I export my DynamoDB tables to s3 as a means of backup (via EMR). When I export, I store the data as lzo compressed file. My hive query is below, but essentially I followed the "To export an Amazon DynamoDB table to an Amazon S3 bucket using data compression" at http://docs.amazonwebservices.com/amazondynamodb/latest/developerguide/EMR_Hive_Commands.html
I now want to do the reverse - take my LZO file(s) and get them back into a hive table. How do you do this? I was expecting to see some hive configuration property for input, but there is not.

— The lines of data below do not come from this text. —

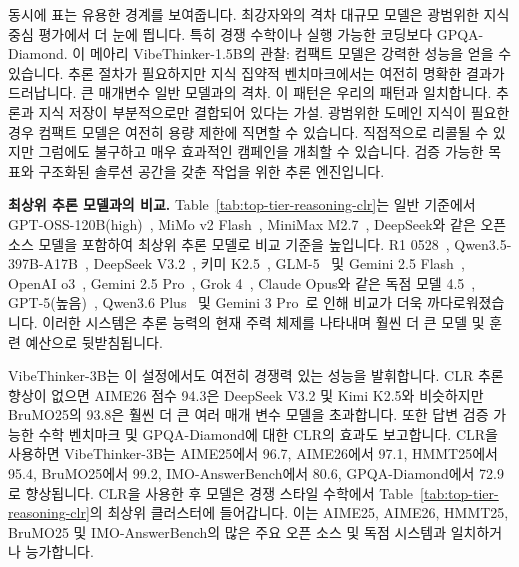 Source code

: \documentclass{article}
\begin{document}
동시에 표는 유용한 경계를 보여줍니다. 최강자와의 격차
대규모 모델은 광범위한 지식 중심 평가에서 더 눈에 띕니다. 특히
경쟁 수학이나 실행 가능한 코딩보다 GPQA-Diamond. 이 메아리
VibeThinker-1.5B의 관찰: 컴팩트 모델은 강력한 성능을 얻을 수 있습니다.
추론 절차가 필요하지만 지식 집약적 벤치마크에서는 여전히 명확한 결과가 드러납니다.
큰 매개변수 일반 모델과의 격차. 이 패턴은 우리의 패턴과 일치합니다.
추론과 지식 저장이 부분적으로만 결합되어 있다는 가설.
광범위한 도메인 지식이 필요한 경우 컴팩트 모델은 여전히 ​​용량 제한에 직면할 수 있습니다.
직접적으로 리콜될 수 있지만 그럼에도 불구하고 매우 효과적인 캠페인을 개최할 수 있습니다.
검증 가능한 목표와 구조화된 솔루션 공간을 갖춘 작업을 위한 추론 엔진입니다.



\textbf{최상위 추론 모델과의 비교.}
Table~\ref{tab:top-tier-reasoning-clr}는 일반 기준에서 GPT-OSS-120B(high)~\cite{agarwal2025gptoss}, MiMo v2 Flash~\cite{xiao2026mimov2flash}, MiniMax M2.7~\cite{chen2026minimaxM2.7}, DeepSeek와 같은 오픈 소스 모델을 포함하여 최상위 추론 모델로 비교 기준을 높입니다. R1 0528~\cite{deepseekai2025deepseekr1R10528}, Qwen3.5-397B-A17B~\cite{qwen3.5}, DeepSeek V3.2~\cite{liu2025deepseekv3.2}, 키미 K2.5~\cite{team2026kimik2.5}, GLM-5~\cite{zeng2026glm5} 및 Gemini 2.5 Flash~\cite{comanici2025gemini2.5proflash}, OpenAI o3~\cite{openai2025o3o4mini}, Gemini 2.5 Pro~\cite{comanici2025gemini2.5proflash}, Grok 4~\cite{xai2025grok4}, Claude Opus와 같은 독점 모델 4.5~\cite{anthropic2025claudeopus45systemcard}, GPT-5(높음)~\cite{singh2025gpt5gpt5nano}, Qwen3.6 Plus~\cite{qwen36plus} 및 Gemini 3 Pro~\cite{googledeepmind2026gemini3pro}로 인해 비교가 더욱 까다로워졌습니다. 이러한 시스템은 추론 능력의 현재 주력 체제를 나타내며 훨씬 더 큰 모델 및 훈련 예산으로 뒷받침됩니다.

VibeThinker-3B는 이 설정에서도 여전히 경쟁력 있는 성능을 발휘합니다. CLR 추론 향상이 없으면 AIME26 점수 94.3은 DeepSeek V3.2 및 Kimi K2.5와 비슷하지만 BruMO25의 93.8은 훨씬 더 큰 여러 매개 변수 모델을 초과합니다. 또한 답변 검증 가능한 수학 벤치마크 및 GPQA-Diamond에 대한 CLR의 효과도 보고합니다. CLR을 사용하면 VibeThinker-3B는 AIME25에서 96.7, AIME26에서 97.1, HMMT25에서 95.4, BruMO25에서 99.2, IMO-AnswerBench에서 80.6, GPQA-Diamond에서 72.9로 향상됩니다. CLR을 사용한 후 모델은 경쟁 스타일 수학에서 Table~\ref{tab:top-tier-reasoning-clr}의 최상위 클러스터에 들어갑니다. 이는 AIME25, AIME26, HMMT25, BruMO25 및 IMO-AnswerBench의 많은 주요 오픈 소스 및 독점 시스템과 일치하거나 능가합니다.
\end{document}
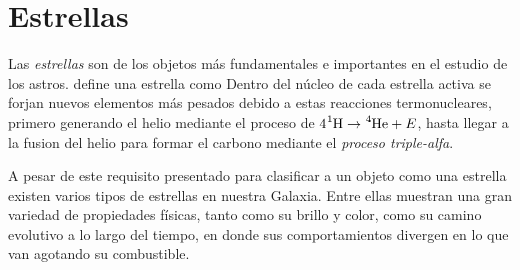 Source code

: \section{Estrellas}

Las \textit{estrellas} son de los objetos más fundamentales e importantes en el
estudio de los astros. \citet*{anIntroStellarAstro::chapter1_basicConcepts}
define una estrella como  Dentro del núcleo de cada estrella activa se forjan nuevos elementos
más pesados debido a estas reacciones termonucleares, primero generando el helio
mediante el proceso de $4 \ce{^1H} \rightarrow \ce{^4He} + E$, hasta llegar a la
fusion del helio para formar el carbono mediante el \textit{proceso
triple-alfa}.

A pesar de este requisito presentado para clasificar a un objeto como una
estrella existen varios tipos de estrellas en nuestra Galaxia. Entre ellas
muestran una gran variedad de propiedades físicas, tanto como su brillo y color,
como su camino evolutivo a lo largo del tiempo, en donde sus comportamientos
divergen en lo que van agotando su combustible.

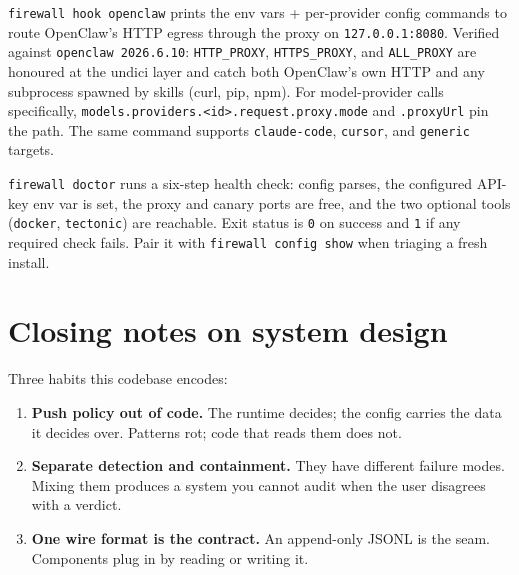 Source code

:\documentclass[11pt,a4paper]{article}
\begin{document}
\texttt{firewall hook openclaw} prints the env vars + per-provider
config commands to route OpenClaw's HTTP egress through the proxy on
\texttt{127.0.0.1:8080}. Verified against \texttt{openclaw 2026.6.10}:
\texttt{HTTP\_PROXY}, \texttt{HTTPS\_PROXY}, and \texttt{ALL\_PROXY} are
honoured at the undici layer and catch both OpenClaw's own HTTP and
any subprocess spawned by skills (curl, pip, npm). For model-provider
calls specifically, \texttt{models.providers.<id>.request.proxy.mode}
and \texttt{.proxyUrl} pin the path. The same command supports
\texttt{claude-code}, \texttt{cursor}, and \texttt{generic} targets.

\texttt{firewall doctor} runs a six-step health check: config parses,
the configured API-key env var is set, the proxy and canary ports are
free, and the two optional tools (\texttt{docker},
\texttt{tectonic}) are reachable. Exit status is \texttt{0} on success
and \texttt{1} if any required check fails. Pair it with
\texttt{firewall config show} when triaging a fresh install.

\section*{Closing notes on system design}

Three habits this codebase encodes:
\begin{enumerate}
  \item \textbf{Push policy out of code.} The runtime decides; the
    config carries the data it decides over. Patterns rot; code that
    reads them does not.
  \item \textbf{Separate detection and containment.} They have different
    failure modes. Mixing them produces a system you cannot audit when
    the user disagrees with a verdict.
  \item \textbf{One wire format is the contract.} An append-only JSONL
    is the seam. Components plug in by reading or writing it.
\end{enumerate}
\end{document}
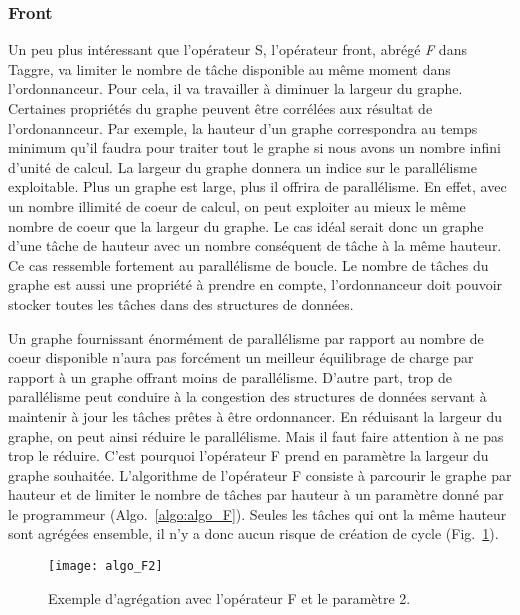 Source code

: \subsubsection{Front}
Un peu plus intéressant que l'opérateur S, l'opérateur front, abrégé {\em F} dans Taggre, va limiter le nombre de tâche disponible au même moment dans l'ordonnanceur.
%
Pour cela, il va travailler à diminuer la largeur du graphe.
%
Certaines propriétés du graphe peuvent être corrélées aux résultat de l'ordonannceur.
%
Par exemple, la hauteur d'un graphe correspondra au temps minimum qu'il faudra pour traiter tout le graphe si nous avons un nombre infini d'unité de calcul.
%
La largeur du graphe donnera un indice sur le parallélisme exploitable.
%
Plus un graphe est large, plus il offrira de parallélisme.
%
En effet, avec un nombre illimité de coeur de calcul, on peut exploiter au mieux le même nombre de coeur que la largeur du graphe.
%
Le cas idéal serait donc un graphe d'une tâche de hauteur avec un nombre conséquent de tâche à la même hauteur.
%
Ce cas ressemble fortement au parallélisme de boucle.
%
Le nombre de tâches du graphe est aussi une propriété à prendre en compte, l'ordonnanceur doit pouvoir stocker toutes les tâches dans des structures de données.



Un graphe fournissant énormément de parallélisme par rapport au nombre de coeur disponible n'aura pas forcément un meilleur équilibrage de charge par rapport à un graphe offrant moins de parallélisme.
%
D'autre part, trop de parallélisme peut conduire à la congestion des structures de données servant à maintenir à jour les tâches prêtes à être ordonnancer.
%
En réduisant la largeur du graphe, on peut ainsi réduire le parallélisme.
%
Mais il faut faire attention à ne pas trop le réduire.
%
C'est pourquoi l'opérateur F prend en paramètre la largeur du graphe souhaitée.
%
L'algorithme de l'opérateur F consiste à parcourir le graphe par hauteur et de limiter le nombre de tâches par hauteur à un paramètre donné par le programmeur (Algo.~\ref{algo:algo_F}).
%
Seules les tâches qui ont la même hauteur sont agrégées ensemble, il n'y a donc aucun risque de création de cycle (Fig.~\ref{fig:algo_F2}).


\begin{figure}[t!]
  \centering
  \texttt{[image: algo\_F2]}
  \caption{Exemple d'agrégation avec l'opérateur F et le paramètre 2.}
  \label{fig:algo_F2}
\end{figure}

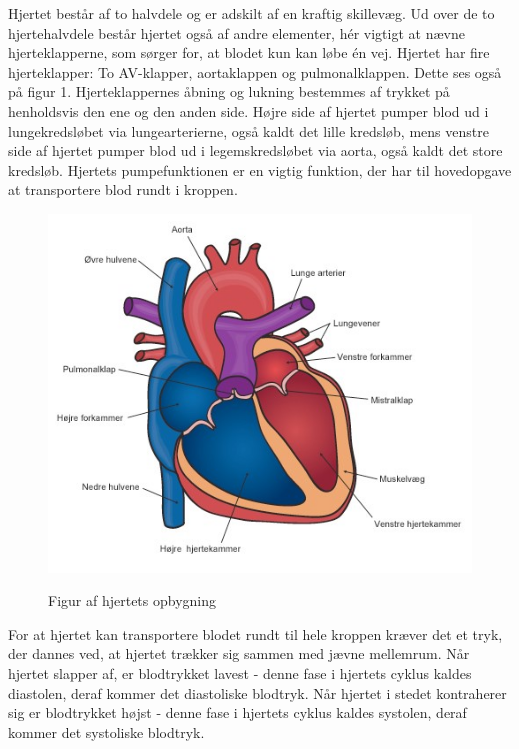 Hjertet består af to halvdele og er adskilt af en kraftig skillevæg. Ud over de to hjertehalvdele
består hjertet også af andre elementer, hér vigtigt at nævne hjerteklapperne, som sørger for,
at blodet kun kan løbe én vej. Hjertet har fire hjerteklapper: To AV-klapper, aortaklappen og
pulmonalklappen. Dette ses også på figur 1. Hjerteklappernes åbning og lukning bestemmes af trykket på henholdsvis den ene og den anden side. Højre side af hjertet pumper blod ud i lungekredsløbet via lungearterierne, også kaldt det lille kredsløb, mens venstre side af hjertet pumper blod ud i legemskredsløbet via aorta, også kaldt det store kredsløb. Hjertets pumpefunktionen er en vigtig funktion, der har til hovedopgave at transportere blod rundt i kroppen.

\begin{figure}[h!]
	\centering
	\includegraphics[width=0.5\linewidth]{Teori/Fysiologi/hjerte}
	\label{fig:hjerte}
	\caption{Figur af hjertets opbygning \cite{Hjerte}}
\end{figure}

For at hjertet kan transportere blodet rundt til hele kroppen kræver det et tryk, der dannes
ved, at hjertet trækker sig sammen med jævne mellemrum. Når hjertet slapper af, er blodtrykket
lavest - denne fase i hjertets cyklus kaldes diastolen, deraf kommer det diastoliske blodtryk. Når
hjertet i stedet kontraherer sig er blodtrykket højst - denne fase i hjertets cyklus kaldes systolen,
deraf kommer det systoliske blodtryk.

I've googled and found some hints, but nothing definitive and nothing that works.
Files in s3 are in the format: s3://[mybucket]/backup/year=2012/month=08/day=01/000000.lzo
Here is my HQL that does the export:
SET dynamodb.throughput.read.percent=1.0;
SET hive.exec.compress.output=true;
SET io.seqfile.compression.type=BLOCK;
SET mapred.output.compression.codec = com.hadoop.compression.lzo.LzopCodec;
CREATE EXTERNAL TABLE hiveSBackup (id bigint, periodStart string, allotted bigint, remaining bigint, created string, seconds bigint, served bigint, modified string)
STORED BY 'org.apache.hadoop.hive.dynamodb.DynamoDBStorageHandler'
TBLPROPERTIES ("dynamodb.table.name" = "${DYNAMOTABLENAME}",
"dynamodb.column.mapping" = "id:id,periodStart:periodStart,allotted:allotted,remaining:remaining,created:created,seconds:seconds,served:served,modified:modified");
CREATE EXTERNAL TABLE s3_export (id bigint, periodStart string, allotted bigint, remaining bigint, created string, seconds bigint, served bigint, modified string)
PARTITIONED BY (year string, month string, day string)
ROW FORMAT DELIMITED FIELDS TERMINATED BY ','
LOCATION 's3://<mybucket>/backup';
INSERT OVERWRITE TABLE s3_export
PARTITION (year="${PARTITIONYEAR}", month="${PARTITIONMONTH}", day="${PARTITIONDAY}")
SELECT * from hiveSBackup;
Any ideas how to get it from s3, decompress, and into hive table??